■ Data extracted from a collection ■
-------------------------

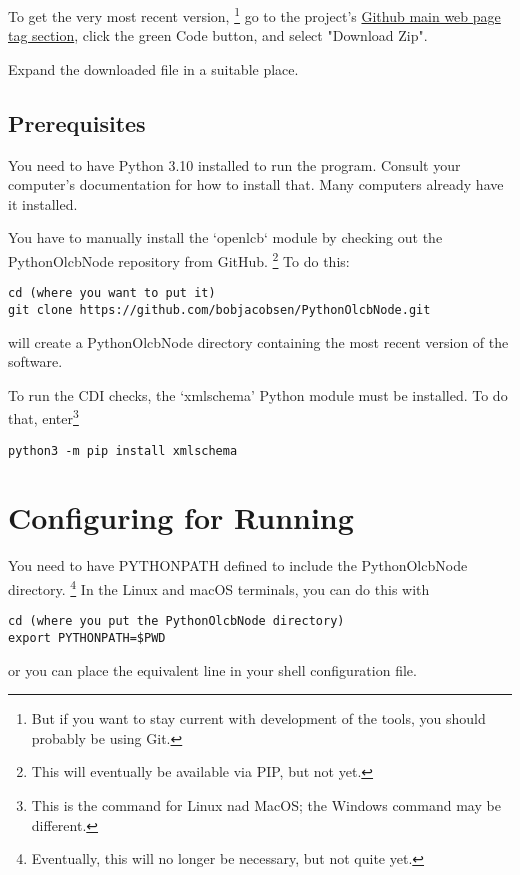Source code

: \documentclass[11pt]{article}
\begin{document}
To get the very most recent version,
\footnote{But if you want to stay current with development of the tools, you should probably be using Git.}
go to the project's
\href{https://github.com/bobjacobsen/OlcbChecker}{Github main web page tag section},
click the green Code button, and select "Download Zip".

Expand the downloaded file in a suitable place.

\subsection{Prerequisites}

You need to have Python 3.10 installed to run the program. Consult your
computer's documentation for how to install that.  Many computers already
have it installed.

You have to manually install the `openlcb` module by checking out the 
PythonOlcbNode repository from GitHub.
\footnote{This will eventually be available via PIP, but not yet.}
To do this:
\begin{verbatim}
cd (where you want to put it)
git clone https://github.com/bobjacobsen/PythonOlcbNode.git
\end{verbatim}
will create a PythonOlcbNode directory containing the most recent version of the software.

To run the CDI checks, the `xmlschema' Python module must be installed. To do that, 
enter\footnote{This is the command for Linux nad MacOS; the Windows command may be different.}

\begin{verbatim}
python3 -m pip install xmlschema
\end{verbatim}

\section{Configuring for Running}

You need to have PYTHONPATH defined to include the PythonOlcbNode directory.
\footnote{Eventually, this will no longer be necessary, but not quite yet.}
In the Linux and macOS
terminals, you can do this with

\begin{verbatim}
cd (where you put the PythonOlcbNode directory)
export PYTHONPATH=$PWD
\end{verbatim}

or you can place the equivalent line in your shell configuration file.
\end{document}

-------------------------

■ EXERCISE ■
Provide only the count of lines in the records above that hold the word "module".

■ RESPONSE AREA ■
2